We had two last nights and one last day to enjoy and we were still managing to get excited about the prospect of visiting Tikal which was meant to be spectacular. We had been told that sunrise was the thing to see in Tikal so even though we were a bit knackered we signed up for a tour departing at 3am the next morning!!
We treated ourselves to a some delicious cerviche and fish tacos and tried to get some sleep before our early rise.
The 2:45 am alarm came around pretty quickly but we were genuinely excited about the prospect of seeing the sun rise over Tikal. We hopped in the bus and said hello to all the others we had now got to know who were all following on similar Gringo trails through Guatemala. We were meant to be in a group with a guide of 8-10 max but there were 30 of us. No longer a surprise to any of us and there was much joking amongst the group as to how the locals had scammed us once again! (Not sure how this is going to work out for their tourist industry long term)
Anyway none of us were bothered or surprised and we all followed our guide on a rapid hike to the far side of the park. Sarah and I were really getting excited as we had caught glimpses of stars in the sky as we began the journey so were expecting a clear night. We climbed up the 196 steps to the top of one of the temples and all sat down facing east to await the sun coming up.
The fog set in and we didn’t see one ray of sunshine.
Still it did give the place a mystical air and the views of the temples across the jungle was impressive.
We then all descended and began the tour. 30 people to one guide was a few too many and a lot soon lost interest but the guy tried his hardest and although a lot of what he told us was a repeat of what we had heard in Copan it was still good to have him explain the bits and bobs about what we were seeing here.
The tour didn’t start off too impressively as he walked us through the jungle passing mounds of earth under which were I excavated temples. Not overly impressive. We eventually arrived at the main square which to be fair was very impressive and that was where the tour ended.
The temples in the main square were quite something to behold but they were lacking the interesting artful carvings which we had seen in Copan. It was at this point that we both gave ourselves a high five for making the effort to get to Copan as we only really realised now how impressive it really was. It’s difficult when you see the best first but it’s still great to see Tikal too.
It was really nice walking around the jungle in the early morning and coming across these quite wonderful temples. It’s something I have seen a lot of in pictures but is certainly quite awesome to see in real life.
We finished the morning sitting in the shade under a tree in the main square just taking it all in.
For the afternoon we went for a very short walk around the island of Flores which was quite cute but ultimately very touristy and then collapsed in a heap exhausted. T
The sight greeting us when we got to the top of the temple just before dawn was pretty impressive.
Umm we think this is the moment the sun rose!
This temple has been built upon another temple, in fact they built another temple every 51 years (a human lifespan) right on top of the previous temple.

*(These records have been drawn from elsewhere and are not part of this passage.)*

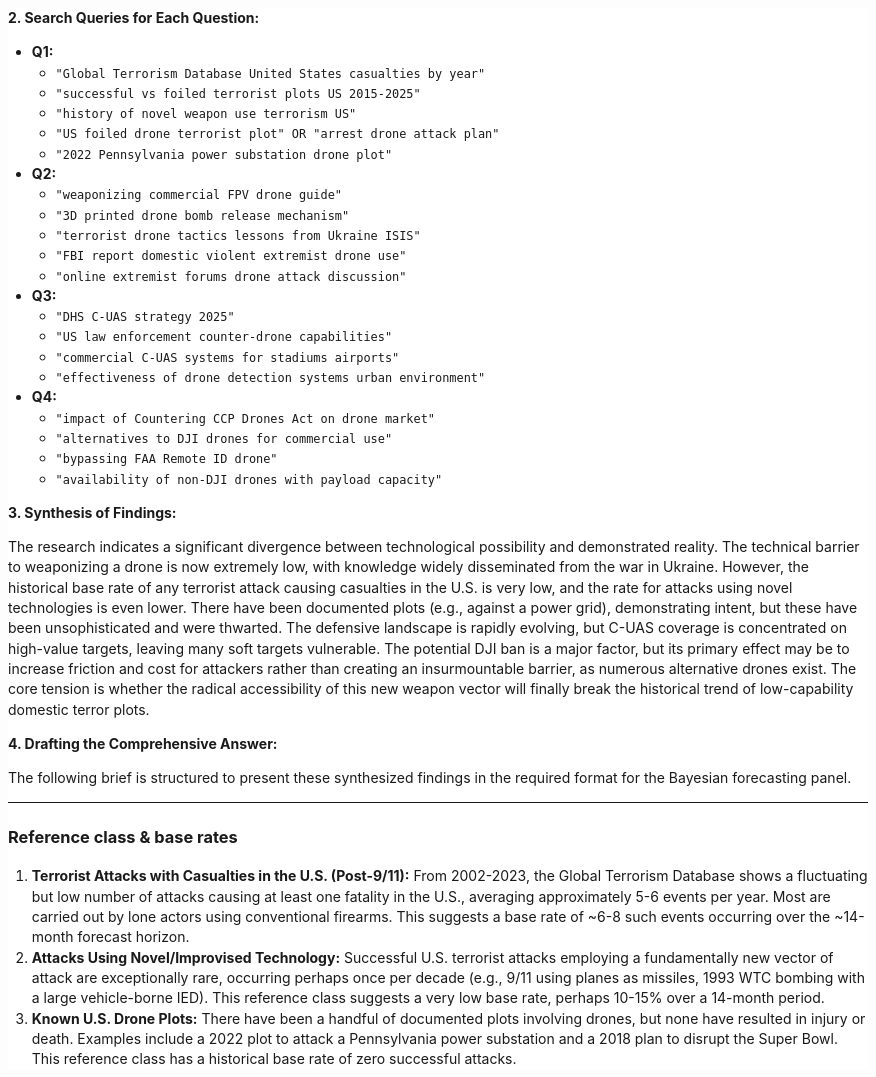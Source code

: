**2. Search Queries for Each Question:**

*   **Q1:**
    *   `"Global Terrorism Database United States casualties by year"`
    *   `"successful vs foiled terrorist plots US 2015-2025"`
    *   `"history of novel weapon use terrorism US"`
    *   `"US foiled drone terrorist plot" OR "arrest drone attack plan"`
    *   `"2022 Pennsylvania power substation drone plot"`
*   **Q2:**
    *   `"weaponizing commercial FPV drone guide"`
    *   `"3D printed drone bomb release mechanism"`
    *   `"terrorist drone tactics lessons from Ukraine ISIS"`
    *   `"FBI report domestic violent extremist drone use"`
    *   `"online extremist forums drone attack discussion"`
*   **Q3:**
    *   `"DHS C-UAS strategy 2025"`
    *   `"US law enforcement counter-drone capabilities"`
    *   `"commercial C-UAS systems for stadiums airports"`
    *   `"effectiveness of drone detection systems urban environment"`
*   **Q4:**
    *   `"impact of Countering CCP Drones Act on drone market"`
    *   `"alternatives to DJI drones for commercial use"`
    *   `"bypassing FAA Remote ID drone"`
    *   `"availability of non-DJI drones with payload capacity"`

**3. Synthesis of Findings:**

The research indicates a significant divergence between technological possibility and demonstrated reality. The technical barrier to weaponizing a drone is now extremely low, with knowledge widely disseminated from the war in Ukraine. However, the historical base rate of any terrorist attack causing casualties in the U.S. is very low, and the rate for attacks using novel technologies is even lower. There have been documented plots (e.g., against a power grid), demonstrating intent, but these have been unsophisticated and were thwarted. The defensive landscape is rapidly evolving, but C-UAS coverage is concentrated on high-value targets, leaving many soft targets vulnerable. The potential DJI ban is a major factor, but its primary effect may be to increase friction and cost for attackers rather than creating an insurmountable barrier, as numerous alternative drones exist. The core tension is whether the radical accessibility of this new weapon vector will finally break the historical trend of low-capability domestic terror plots.

**4. Drafting the Comprehensive Answer:**

The following brief is structured to present these synthesized findings in the required format for the Bayesian forecasting panel.

***

### Reference class & base rates
1.  **Terrorist Attacks with Casualties in the U.S. (Post-9/11):** From 2002-2023, the Global Terrorism Database shows a fluctuating but low number of attacks causing at least one fatality in the U.S., averaging approximately 5-6 events per year. Most are carried out by lone actors using conventional firearms. This suggests a base rate of ~6-8 such events occurring over the ~14-month forecast horizon.
2.  **Attacks Using Novel/Improvised Technology:** Successful U.S. terrorist attacks employing a fundamentally new vector of attack are exceptionally rare, occurring perhaps once per decade (e.g., 9/11 using planes as missiles, 1993 WTC bombing with a large vehicle-borne IED). This reference class suggests a very low base rate, perhaps 10-15% over a 14-month period.
3.  **Known U.S. Drone Plots:** There have been a handful of documented plots involving drones, but none have resulted in injury or death. Examples include a 2022 plot to attack a Pennsylvania power substation and a 2018 plan to disrupt the Super Bowl. This reference class has a historical base rate of zero successful attacks.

Great to see a fully excavated temple.
One of the local howler monkeys looking on. The sounds of them waking up in the morning were amazing.
There were a few of these temples scattered around the forest. When they were in their prime there wouldn’t have been any forest here at all the whole area would have been used for housing and farming.
The Agouti of Tikal. These gather in families of up to 60 in size.
The main temples of the main plaza really spectacular.
The view we had for our well deserved lunch when we got back to Flores.
Another little village with beautifully coloured houses. Every time I see it though I think it’s great.